## TASK TO COMPLETE
In the entries that follow, find the line containing "- Skilled with Bootstrap" and the line containing "## What Is Multiple Linear Regression (MLR)?", then copy exactly everything from the first through the second except the pictures.

## EXTRACTED DATA
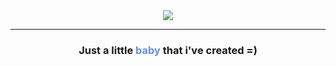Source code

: <div align="center">
    <img src="https://lh3.googleusercontent.com/fife/ALs6j_G1xKNkwCrA4bd8hZtKC6w6PnKOKc26zPixgUSQqsdY1si7OxPME-I0ohIpPA7r2E5sIeLq5UtzJ346KNSXCHiWcEfK2cxdouZPGOzDND9BsfNRO4tkeymaz4DPBAdrMK667PNX6X4uO0VsVCAk5GLCua6uMS0B5KQlfFRGjj08Kbz4ndA_TZ0xNxgUXtExuewse721zCrKOBNeNNCeT3PpxrxvFcK-CO0AaDPAaLNJxRet0xFGxJAc-c3SKuoYwhUO0WVkgbThUZImTpactBu8GfC1NLEZqdWp13bl3dxCimrwgaJtljxjx9ChalUg5vrKzUxuIwjH4XTKJLIxzBpnQyWEhqUCZmDxI-rqfzG5nVxIPSSXot1bqm6INeVgtlhlbQEeJS3X0S6DB9zFXoWKEanqpzBdyWGA-3zNzaXU9FaTliJqdkfxV1cZUFaP-5U3qABMgiAczf5AQER1cWquYcFaxTMJ_BTckZJX-T8HBeid0LRdGNBep3g4vLThlfrC1WznGgzUwIg_WiTXXAtf_P0AygsGn-fJy1h6sMUiiSyzvy9bMefhGf0EYem33lXEvDzmvshIpFC9zK9z-N7cQcwaDNUQhsrR5Dm5CvPmsvbVDXEwnl608i18IRI0v5ep2LsrUsSo2gE1ayeVs72M34LbpBb4fq1Y1eMw1UkwTEwJasHLXtr_hmrQb66QtTneuEZD3YZdIpZ4qdl57V7aIcbcHCCthmLbe3I-bwQxr0KMUTlqg7uxj1rymG1NqKdl9Te8UMoAB_uqebP3XLAIsQwyuXICq2KopGA8INCqnwcJXGEXeT9QJper-eiKGspnQeK70WTqJh6VTunyeLuMAZ92fqAJzL6ludXH6LcbzVyKvShohxE9L-UPxZpQbajEdvzULAexwOJXJrqu-VfKSDzMx1xWJbnd-WkRCVHqQHsNoxT6Hd4Kn-RfUaPS54oYbkwsQJOb1axrSfSM0aGuAdLtBBhpO4DoHr3mqZLVxs96dNrNOiZQN67kGpSSD0MYKZQTzZivQuW_lwdT_x6jQ38RZemTCmlhxYo02KhHwte2-fAcabV09LsYEg0SABJWv6WV_tSn6an5EQ9UHV7Hn1C7Fxi8pI52SQYpctSXrwhnbiiEplJ3VPvpDR020I7aKWIgPf1cWE9xhDELAXvcllsdKQ2_3k8UGkj0STTx-MpZlfkVmHMYdd_LpaeualxHTYNN23rLhIfaGngQdY4_jlUXB60ymzUXMX7I70qur0h__n3nzjfKU6EzzVYLCaBew96GZkmdgZZ0zSu5ynyfdPU-sBf76mVNjCqUAgzDpDLXn3xyNfnLx5o3u5dJU17XnFkWs_jAtb2THmfsCvXTdsX8Rt9rM7yLJ-oP5aO6YRJQrq3CXu3Su7b-fjUUq4HeZsRkdokaQEJYP-vNAmoMRKwbIJkQDnOAW7HeVMKqbN4on7VzCiVfKF-10R6hXWn5OaZ32VSK78iZ2hbHUJ4j0qVqStF_07lrrsm1Vhm2UDw8t0wyzqsaLXXVd2pzO3ElL260bW7t7ZN7iXASFe9DzCNdWGqZTRUGzobJ21Pyi2KC7zSw_k50NtDc8--rxkFrmvx3Fa_ycLXmIH_qy1HJ=w1912-h920?auditContext=forDisplay">
</div>

<hr>

<h3 align="center">
Just a little <b style="color: #618FFA">baby</b> that i've created =)
</h3>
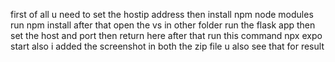 first of all u need to set the hostip address 
then install npm node modules
run 
npm install 
after that open the vs in other folder run the flask app then set the host and port then return here after that  run this command
npx expo start 
also i added the screenshot in both the zip file u also see that for result 

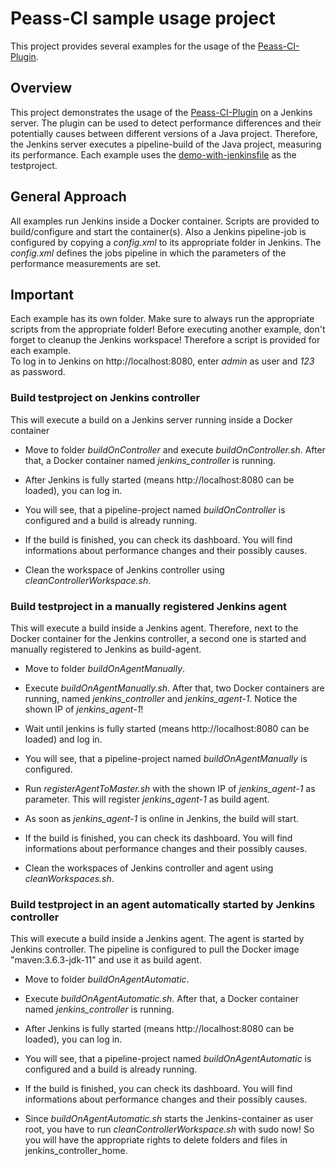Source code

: # Peass-CI sample usage project

This project provides several examples for the usage of the [Peass-CI-Plugin](https://github.com/DaGeRe/peass-ci). 

## Overview
This project demonstrates the usage of the [Peass-CI-Plugin](https://github.com/DaGeRe/peass-ci) on a Jenkins server. The plugin can be used to detect performance differences and their potentially causes between different versions of a Java project. Therefore, the Jenkins server executes a pipeline-build of the Java project, measuring its performance.
Each example uses the [demo-with-jenkinsfile](https://github.com/DaGeRe/demo-with-jenkinsfile) as the testproject.

## General Approach
All examples run Jenkins inside a Docker container. Scripts are provided to build/configure and start the container(s). Also a Jenkins pipeline-job is configured by copying a *config.xml* to its appropriate folder in Jenkins. The *config.xml* defines the jobs pipeline in which the parameters of the performance measurements are set.

## Important
Each example has its own folder. Make sure to always run the appropriate scripts from the appropriate folder! Before executing another example, don't forget to cleanup the Jenkins workspace! Therefore a script is provided for each example. <br>
To log in to Jenkins on http://localhost:8080, enter *admin* as user and *123* as password.

### Build testproject on Jenkins controller
This will execute a build on a Jenkins server running inside a Docker container

* Move to folder *buildOnController* and execute *buildOnController.sh*. After that, a Docker container named *jenkins_controller* is running.

* After Jenkins is fully started (means http://localhost:8080 can be loaded), you can log in.

* You will see, that a pipeline-project named *buildOnController* is configured and a build is already running.

* If the build is finished, you can check its dashboard. You will find informations about performance changes and their possibly causes.

* Clean the workspace of Jenkins controller using *cleanControllerWorkspace.sh*.

### Build testproject in a manually registered Jenkins agent
This will execute a build inside a Jenkins agent. Therefore, next to the Docker container for the Jenkins controller, a second one is started and manually registered to Jenkins as build-agent.

* Move to folder *buildOnAgentManually*.

* Execute *buildOnAgentManually.sh*. After that, two Docker containers are running, named *jenkins_controller* and *jenkins_agent-1*. Notice the shown IP of *jenkins_agent-1*!

* Wait until jenkins is fully started (means http://localhost:8080 can be loaded) and log in.

* You will see, that a pipeline-project named *buildOnAgentManually* is configured.

* Run *registerAgentToMaster.sh* with the shown IP of *jenkins_agent-1* as parameter. This will register *jenkins_agent-1* as build agent.

* As soon as *jenkins_agent-1* is online in Jenkins, the build will start.

* If the build is finished, you can check its dashboard. You will find informations about performance changes and their possibly causes.

* Clean the workspaces of Jenkins controller and agent using *cleanWorkspaces.sh*.

### Build testproject in an agent automatically started by Jenkins controller

This will execute a build inside a Jenkins agent. The agent is started by Jenkins controller. The pipeline is configured to pull the Docker image "maven:3.6.3-jdk-11" and use it as build agent.

* Move to folder *buildOnAgentAutomatic*.

* Execute *buildOnAgentAutomatic.sh*. After that, a Docker container named *jenkins_controller* is running.

* After Jenkins is fully started (means http://localhost:8080 can be loaded), you can log in.

* You will see, that a pipeline-project named *buildOnAgentAutomatic* is configured and a build is already running.

* If the build is finished, you can check its dashboard. You will find informations about performance changes and their possibly causes.

* Since *buildOnAgentAutomatic.sh* starts the Jenkins-container as user root, you have to run *cleanControllerWorkspace.sh* with sudo now! So you will have the appropriate rights to delete folders and files in jenkins_controller_home.
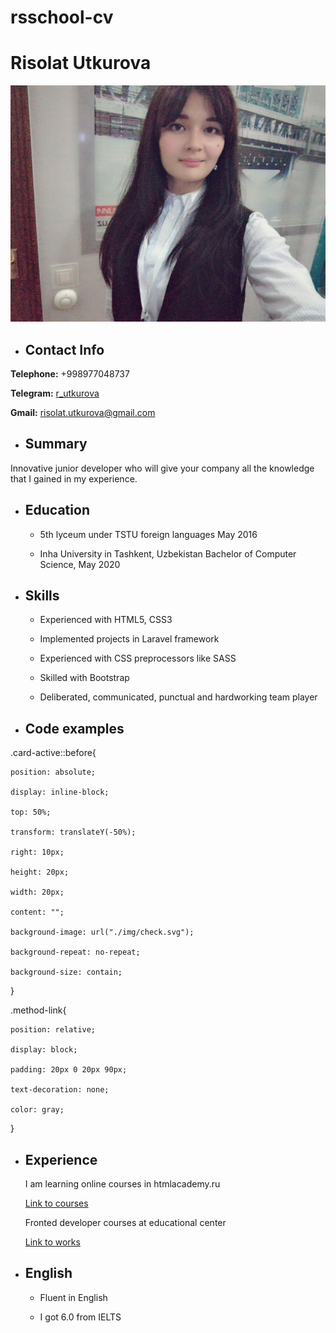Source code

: # rsschool-cv

# Risolat Utkurova

![avatar](/risolat.jpg)

- ## Contact Info

**Telephone:**  +998977048737 

**Telegram:**  [r_utkurova](https://t.me/r_utkurova)

**Gmail:**  risolat.utkurova@gmail.com

- ##  Summary

Innovative junior developer who will give your company all the knowledge that I gained in my experience.


- ## Education

   - 5th lyceum under TSTU foreign languages May 2016
  
   - Inha University in Tashkent, Uzbekistan Bachelor of Computer Science, May 2020
  

- ## Skills

   - Experienced with HTML5, CSS3

   - Implemented projects in Laravel framework

   - Experienced with CSS preprocessors like SASS

   - Skilled with Bootstrap

   - Deliberated, communicated, punctual and hardworking team player


- ## Code examples

.card-active::before{

	position: absolute;
	
	display: inline-block;
	
	top: 50%;
	
	transform: translateY(-50%);
	
	right: 10px;
	
	height: 20px;
	
	width: 20px;
	
	content: "";
	
	background-image: url("./img/check.svg");
	
	background-repeat: no-repeat;
	
	background-size: contain;
	
}

.method-link{

	position: relative;
	
	display: block;
	
	padding: 20px 0 20px 90px;
	
	text-decoration: none;
	
	color: gray;
	
}

- ## Experience

   I am learning online courses in htmlacademy.ru

   [Link to courses](https://htmlacademy.ru/profile/id1176211)

   Fronted developer courses at educational center

   [Link to works](https://htmlacademy.ru/profile/id1176211)

- ## English

   - Fluent in English
   
   - I got 6.0 from IELTS
   
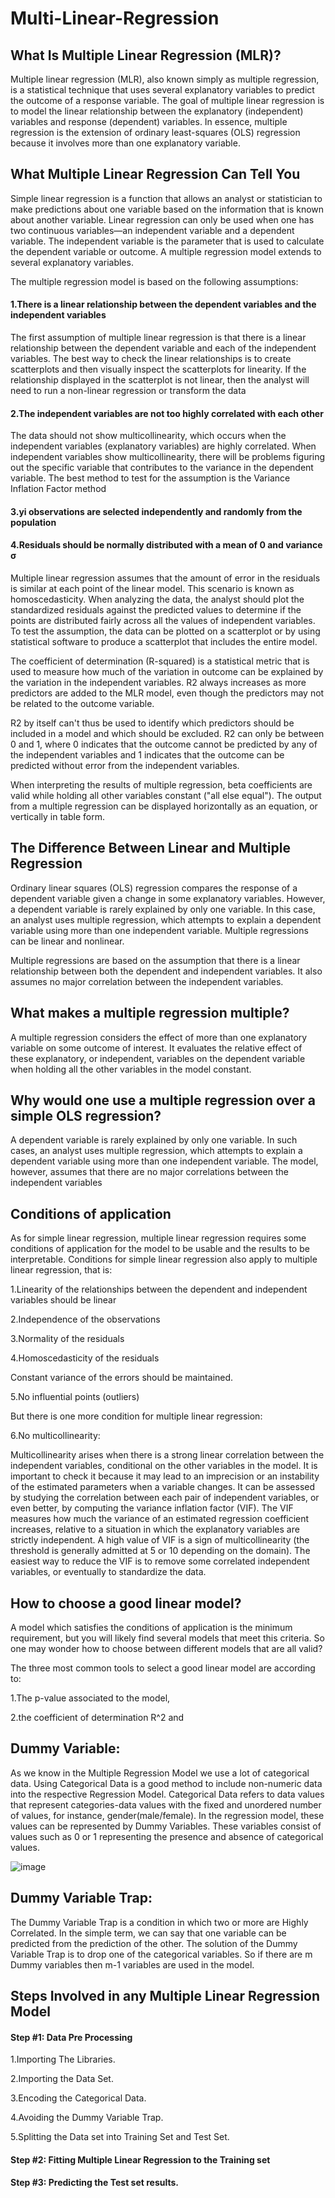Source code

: # Multi-Linear-Regression

## What Is Multiple Linear Regression (MLR)?

Multiple linear regression (MLR), also known simply as multiple regression, is a statistical technique that uses several explanatory variables to predict the outcome of a response variable. The goal of multiple linear regression is to model the linear relationship between the explanatory (independent) variables and response (dependent) variables. In essence, multiple regression is the extension of ordinary least-squares (OLS) regression because it involves more than one explanatory variable.

## What Multiple Linear Regression Can Tell You

Simple linear regression is a function that allows an analyst or statistician to make predictions about one variable based on the information that is known about another variable. Linear regression can only be used when one has two continuous variables—an independent variable and a dependent variable. The independent variable is the parameter that is used to calculate the dependent variable or outcome. A multiple regression model extends to several explanatory variables.

The multiple regression model is based on the following assumptions:

#### 1.There is a linear relationship between the dependent variables and the independent variables

The first assumption of multiple linear regression is that there is a linear relationship between the dependent variable and each of the independent variables. The best way to check the linear relationships is to create scatterplots and then visually inspect the scatterplots for linearity. If the relationship displayed in the scatterplot is not linear, then the analyst will need to run a non-linear regression or transform the data

#### 2.The independent variables are not too highly correlated with each other

The data should not show multicollinearity, which occurs when the independent variables (explanatory variables) are highly correlated. When independent variables show multicollinearity, there will be problems figuring out the specific variable that contributes to the variance in the dependent variable. The best method to test for the assumption is the Variance Inflation Factor method

#### 3.yi observations are selected independently and randomly from the population

#### 4.Residuals should be normally distributed with a mean of 0 and variance σ

Multiple linear regression assumes that the amount of error in the residuals is similar at each point of the linear model. This scenario is known as homoscedasticity. When analyzing the data, the analyst should plot the standardized residuals against the predicted values to determine if the points are distributed fairly across all the values of independent variables. To test the assumption, the data can be plotted on a scatterplot or by using statistical software to produce a scatterplot that includes the entire model.


The coefficient of determination (R-squared) is a statistical metric that is used to measure how much of the variation in outcome can be explained by the variation in the independent variables. R2 always increases as more predictors are added to the MLR model, even though the predictors may not be related to the outcome variable.

R2 by itself can't thus be used to identify which predictors should be included in a model and which should be excluded. R2 can only be between 0 and 1, where 0 indicates that the outcome cannot be predicted by any of the independent variables and 1 indicates that the outcome can be predicted without error from the independent variables.

When interpreting the results of multiple regression, beta coefficients are valid while holding all other variables constant ("all else equal"). The output from a multiple regression can be displayed horizontally as an equation, or vertically in table form.

## The Difference Between Linear and Multiple Regression
Ordinary linear squares (OLS) regression compares the response of a dependent variable given a change in some explanatory variables. However, a dependent variable is rarely explained by only one variable. In this case, an analyst uses multiple regression, which attempts to explain a dependent variable using more than one independent variable. Multiple regressions can be linear and nonlinear.

Multiple regressions are based on the assumption that there is a linear relationship between both the dependent and independent variables. It also assumes no major correlation between the independent variables.

## What makes a multiple regression multiple?
A multiple regression considers the effect of more than one explanatory variable on some outcome of interest. It evaluates the relative effect of these explanatory, or independent, variables on the dependent variable when holding all the other variables in the model constant.

## Why would one use a multiple regression over a simple OLS regression?
A dependent variable is rarely explained by only one variable. In such cases, an analyst uses multiple regression, which attempts to explain a dependent variable using more than one independent variable. The model, however, assumes that there are no major correlations between the independent variables

## Conditions of application


As for simple linear regression, multiple linear regression requires some conditions of application for the model to be usable and the results to be interpretable. Conditions for simple linear regression also apply to multiple linear regression, that is:

1.Linearity of the relationships between the dependent and independent variables should be linear

2.Independence of the observations

3.Normality of the residuals

4.Homoscedasticity of the residuals

Constant variance of the errors should be maintained.

5.No influential points (outliers)

But there is one more condition for multiple linear regression:

6.No multicollinearity:

Multicollinearity arises when there is a strong linear correlation between the independent variables, conditional on the other variables in the model. It is important to check it because it may lead to an imprecision or an instability of the estimated parameters when a variable changes. It can be assessed by studying the correlation between each pair of independent variables, or even better, by computing the variance inflation factor (VIF). The VIF measures how much the variance of an estimated regression coefficient increases, relative to a situation in which the explanatory variables are strictly independent. A high value of VIF is a sign of multicollinearity (the threshold is generally admitted at 5 or 10 depending on the domain). The easiest way to reduce the VIF is to remove some correlated independent variables, or eventually to standardize the data.

## How to choose a good linear model?

A model which satisfies the conditions of application is the minimum requirement, but you will likely find several models that meet this criteria. So one may wonder how to choose between different models that are all valid?

The three most common tools to select a good linear model are according to:

1.The p-value associated to the model,

2.the coefficient of determination R^2 and

## Dummy Variable:

As we know in the Multiple Regression Model we use a lot of categorical data. Using Categorical Data is a good method to include non-numeric data into the respective Regression Model. Categorical Data refers to data values that represent categories-data values with the fixed and unordered number of values, for instance, gender(male/female). In the regression model, these values can be represented by Dummy Variables. 
These variables consist of values such as 0 or 1 representing the presence and absence of categorical values. 

![image](https://user-images.githubusercontent.com/109084435/192427263-65d079ac-46e4-4236-8ef9-6a2110f29147.png)

## Dummy Variable Trap:

The Dummy Variable Trap is a condition in which two or more are Highly Correlated. In the simple term, we can say that one variable can be predicted from the prediction of the other. The solution of the Dummy Variable Trap is to drop one of the categorical variables. So if there are m Dummy variables then m-1 variables are used in the model. 

## Steps Involved in any Multiple Linear Regression Model
#### Step #1: Data Pre Processing 

1.Importing The Libraries.

2.Importing the Data Set.

3.Encoding the Categorical Data.

4.Avoiding the Dummy Variable Trap.

5.Splitting the Data set into Training Set and Test Set.

#### Step #2: Fitting Multiple Linear Regression to the Training set 

#### Step #3: Predicting the Test set results.
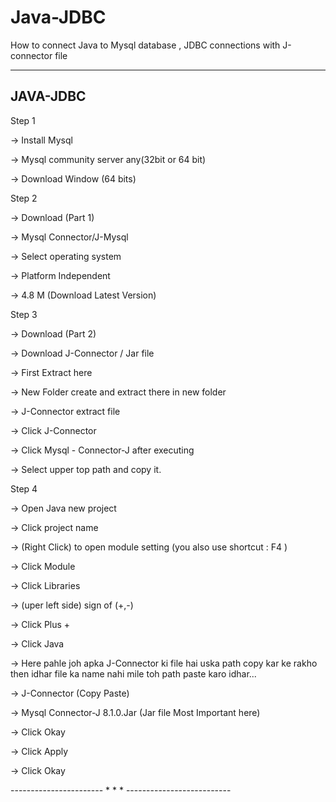 # Java-JDBC
How to connect Java to Mysql database , JDBC connections with J-connector file


---------------------------
JAVA-JDBC
---------------------------
Step 1


-> Install Mysql

-> Mysql community server any(32bit or 64 bit)

-> Download Window (64 bits)



Step 2


-> Download (Part 1)

-> Mysql Connector/J-Mysql

-> Select operating system

-> Platform Independent

-> 4.8 M (Download Latest Version)


Step 3


-> Download (Part 2)

-> Download J-Connector / Jar file

-> First Extract here

-> New Folder create and extract there in new folder 

-> J-Connector extract file

-> Click J-Connector

-> Click Mysql - Connector-J after executing 

-> Select upper top path and copy it.


Step 4


-> Open Java new project

-> Click project name

-> (Right Click) to open module setting (you also use shortcut : F4 )

-> Click Module

-> Click Libraries

-> (uper left side) sign of (+,-)

-> Click Plus +

-> Click Java

-> Here pahle joh apka J-Connector ki file hai uska path copy kar ke rakho then idhar file ka name nahi mile toh path paste karo idhar...

-> J-Connector (Copy Paste)

-> Mysql Connector-J 8.1.0.Jar   (Jar file Most Important here)

-> Click Okay

-> Click Apply

-> Click Okay


----------------------- * * * --------------------------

## TASK RESULT
   - Skilled with Bootstrap

   - Deliberated, communicated, punctual and hardworking team player


- ## Code examples

.card-active::before{

	position: absolute;
	
	display: inline-block;
	
	top: 50%;
	
	transform: translateY(-50%);
	
	right: 10px;
	
	height: 20px;
	
	width: 20px;
	
	content: "";
	
	background-image: url("./img/check.svg");
	
	background-repeat: no-repeat;
	
	background-size: contain;
	
}

.method-link{

	position: relative;
	
	display: block;
	
	padding: 20px 0 20px 90px;
	
	text-decoration: none;
	
	color: gray;
	
}

- ## Experience

   I am learning online courses in htmlacademy.ru

   [Link to courses](https://htmlacademy.ru/profile/id1176211)

   Fronted developer courses at educational center

   [Link to works](https://htmlacademy.ru/profile/id1176211)

- ## English

   - Fluent in English
   
   - I got 6.0 from IELTS
   
Source code

: # Multi-Linear-Regression

## What Is Multiple Linear Regression (MLR)?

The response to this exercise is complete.